La cura per il male di Chloe (riempire la casa in cui vive di fiori sempre freschi per far sì che la ninfea non sbocci) è estremamente costosa e Colin, per la prima volta in vita sua, è costretto a lavorare per sostenere le spese. Sperimenta così l’alienazione della fabbrica, l’insensatezza e la cieca volgarità della logica produttiva – denunciata con accenti che oggi fanno sorridere ma che, nella trasfigurazione poetico-allegorica, sanno ancora cogliere nel segno; importa poco, infatti, che la questione da risolvere non sia più, ammesso che lo sia mai realmente stata, quella della completa liberazione dalla “schiavitù del lavoro”, perché il problema delle condizioni, spesso disumane, che è costretto ad accettare chi deve lavorare per vivere, resta di estrema attualità, e Vian lo racconta con una così dolente e partecipata sincerità da far pensare che in qualche modo sia stato capace di indovinare il futuro – e poco alla volta, proprio come la donna che ama, si spegne. Accanto ai due ci sono soltanto gli amici più cari, il loro originalissimo maggiordomo Nicolas e un’altra coppia, formata da Chick e Alise (il cui amore soccombe dinanzi all’ossessione di Chick per il filosofo Partre, ironica incarnazione di una cultura trionfante e istituzionalizzata che, travolta dal proprio successo, si riduce a patetica parodia di se stessa), ma non c’è nulla che possano fare per impedire che il destino di Chloe e Colin si compia.
Storia d’amore, dramma a sfondo sociale, omaggio commosso alla vita, alla giovinezza e alla bellezza, La schiuma dei giorni è un’opera che si presta a letture molteplici; la narrazione ha la tenerezza della fiaba, il linguaggio lo splendore ipnotico e incomprensibile di un’aurora boreale, i personaggi una purezza d’animo e d’intenti che sbalordisce e conquista. 

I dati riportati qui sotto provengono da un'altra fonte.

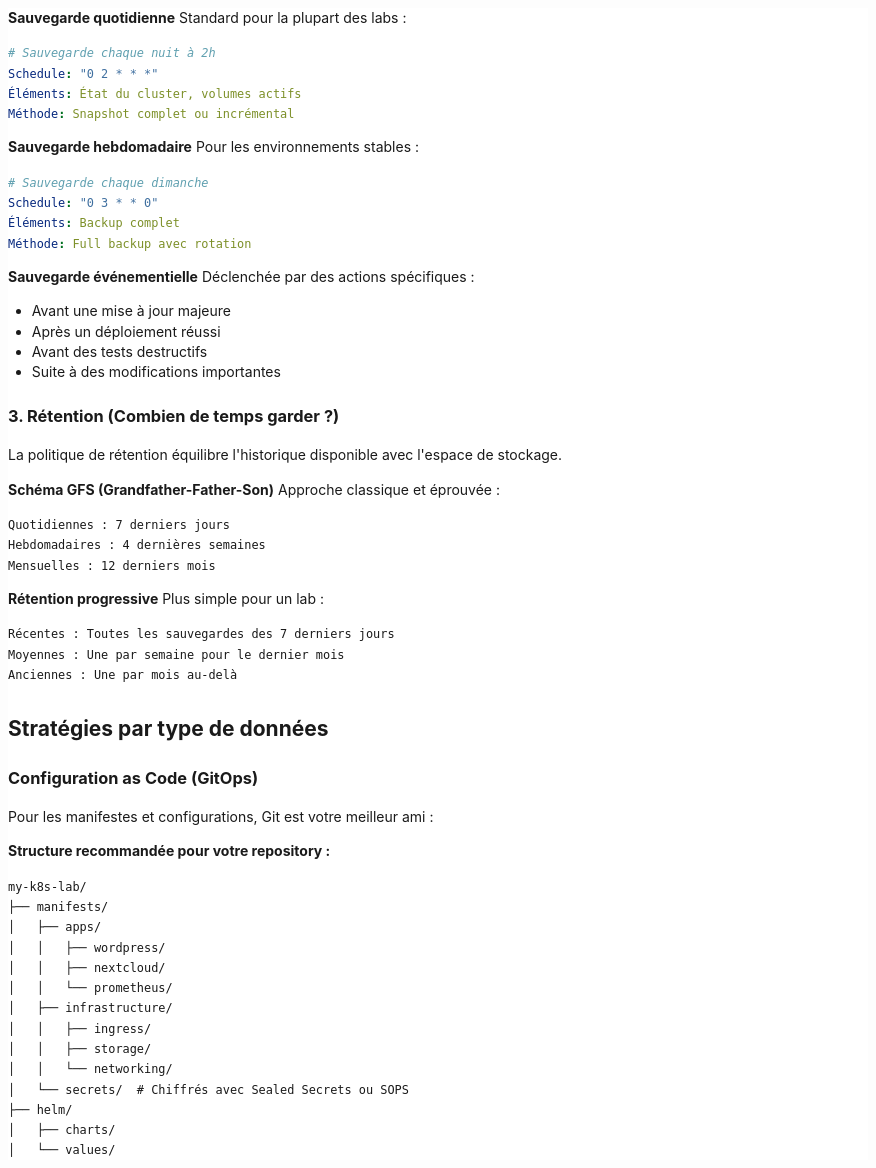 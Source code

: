 **Sauvegarde quotidienne**
Standard pour la plupart des labs :
```yaml
# Sauvegarde chaque nuit à 2h
Schedule: "0 2 * * *"
Éléments: État du cluster, volumes actifs
Méthode: Snapshot complet ou incrémental
```

**Sauvegarde hebdomadaire**
Pour les environnements stables :
```yaml
# Sauvegarde chaque dimanche
Schedule: "0 3 * * 0"
Éléments: Backup complet
Méthode: Full backup avec rotation
```

**Sauvegarde événementielle**
Déclenchée par des actions spécifiques :
- Avant une mise à jour majeure
- Après un déploiement réussi
- Avant des tests destructifs
- Suite à des modifications importantes

### 3. Rétention (Combien de temps garder ?)

La politique de rétention équilibre l'historique disponible avec l'espace de stockage.

**Schéma GFS (Grandfather-Father-Son)**
Approche classique et éprouvée :
```
Quotidiennes : 7 derniers jours
Hebdomadaires : 4 dernières semaines
Mensuelles : 12 derniers mois
```

**Rétention progressive**
Plus simple pour un lab :
```
Récentes : Toutes les sauvegardes des 7 derniers jours
Moyennes : Une par semaine pour le dernier mois
Anciennes : Une par mois au-delà
```

## Stratégies par type de données

### Configuration as Code (GitOps)

Pour les manifestes et configurations, Git est votre meilleur ami :

**Structure recommandée pour votre repository :**
```
my-k8s-lab/
├── manifests/
│   ├── apps/
│   │   ├── wordpress/
│   │   ├── nextcloud/
│   │   └── prometheus/
│   ├── infrastructure/
│   │   ├── ingress/
│   │   ├── storage/
│   │   └── networking/
│   └── secrets/  # Chiffrés avec Sealed Secrets ou SOPS
├── helm/
│   ├── charts/
│   └── values/
``` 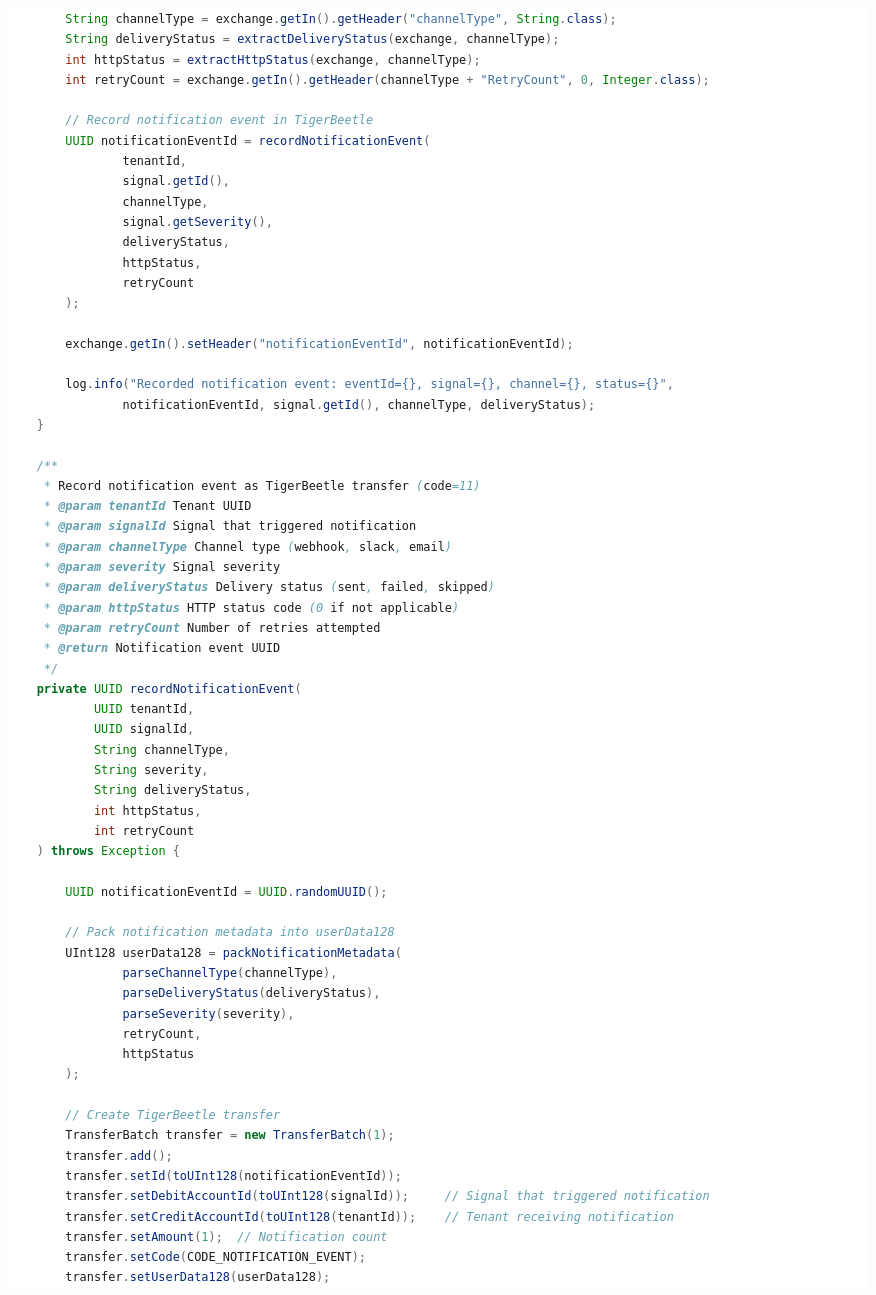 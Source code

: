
 ```java
        String channelType = exchange.getIn().getHeader("channelType", String.class);
        String deliveryStatus = extractDeliveryStatus(exchange, channelType);
        int httpStatus = extractHttpStatus(exchange, channelType);
        int retryCount = exchange.getIn().getHeader(channelType + "RetryCount", 0, Integer.class);

        // Record notification event in TigerBeetle
        UUID notificationEventId = recordNotificationEvent(
                tenantId,
                signal.getId(),
                channelType,
                signal.getSeverity(),
                deliveryStatus,
                httpStatus,
                retryCount
        );

        exchange.getIn().setHeader("notificationEventId", notificationEventId);

        log.info("Recorded notification event: eventId={}, signal={}, channel={}, status={}",
                notificationEventId, signal.getId(), channelType, deliveryStatus);
    }

    /**
     * Record notification event as TigerBeetle transfer (code=11)
     * @param tenantId Tenant UUID
     * @param signalId Signal that triggered notification
     * @param channelType Channel type (webhook, slack, email)
     * @param severity Signal severity
     * @param deliveryStatus Delivery status (sent, failed, skipped)
     * @param httpStatus HTTP status code (0 if not applicable)
     * @param retryCount Number of retries attempted
     * @return Notification event UUID
     */
    private UUID recordNotificationEvent(
            UUID tenantId,
            UUID signalId,
            String channelType,
            String severity,
            String deliveryStatus,
            int httpStatus,
            int retryCount
    ) throws Exception {

        UUID notificationEventId = UUID.randomUUID();

        // Pack notification metadata into userData128
        UInt128 userData128 = packNotificationMetadata(
                parseChannelType(channelType),
                parseDeliveryStatus(deliveryStatus),
                parseSeverity(severity),
                retryCount,
                httpStatus
        );

        // Create TigerBeetle transfer
        TransferBatch transfer = new TransferBatch(1);
        transfer.add();
        transfer.setId(toUInt128(notificationEventId));
        transfer.setDebitAccountId(toUInt128(signalId));     // Signal that triggered notification
        transfer.setCreditAccountId(toUInt128(tenantId));    // Tenant receiving notification
        transfer.setAmount(1);  // Notification count
        transfer.setCode(CODE_NOTIFICATION_EVENT);
        transfer.setUserData128(userData128);
```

È un caotico angolo di paradiso il mondo interiore di Boris Vian, una terra vergine ricca soprattutto d’emozioni. Poterla esplorare è un privilegio.
Eccovi, invece dell’inizio del romanzo, le poche righe d’introduzione scritte dall’autore. Una meravigliosa dichiarazione d’intenti dell’uomo e dello scrittore. Buona lettura.
L’essenziale, nella vita, è dare giudizi a priori su tutto. In effetti, sembra che le masse stiano sempre dalla parte del torto, e che gli individui abbiano sempre ragione. Bisogna tuttavia stare attenti a non dedurre nessuna regola di condotta da questa constatazione: certe regole non hanno bisogno di esser formulate per essere seguite. Solo due cose contano: l’amore, in tutte le sue forme, con ragazze carine, e la musica di New Orleans o di Duke Ellington. Il resto sarebbe meglio che sparisse, perché il resto è brutto, e la dimostrazione contenuta nelle poche pagine seguenti deriva tutta la sua forza da un unico fatto: la storia è interamente vera, perché io me la sono inventata da capo a piedi. La sua realizzazione materiale in senso stretto consiste essenzialmente in una proiezione della realtà, in un’atmosfera obliqua e surriscaldata, su un piano di riferimento irregolarmente ondulato, e un poco distorto. Come si vede, è una tecnica confessabile, ammesso che ce ne siano.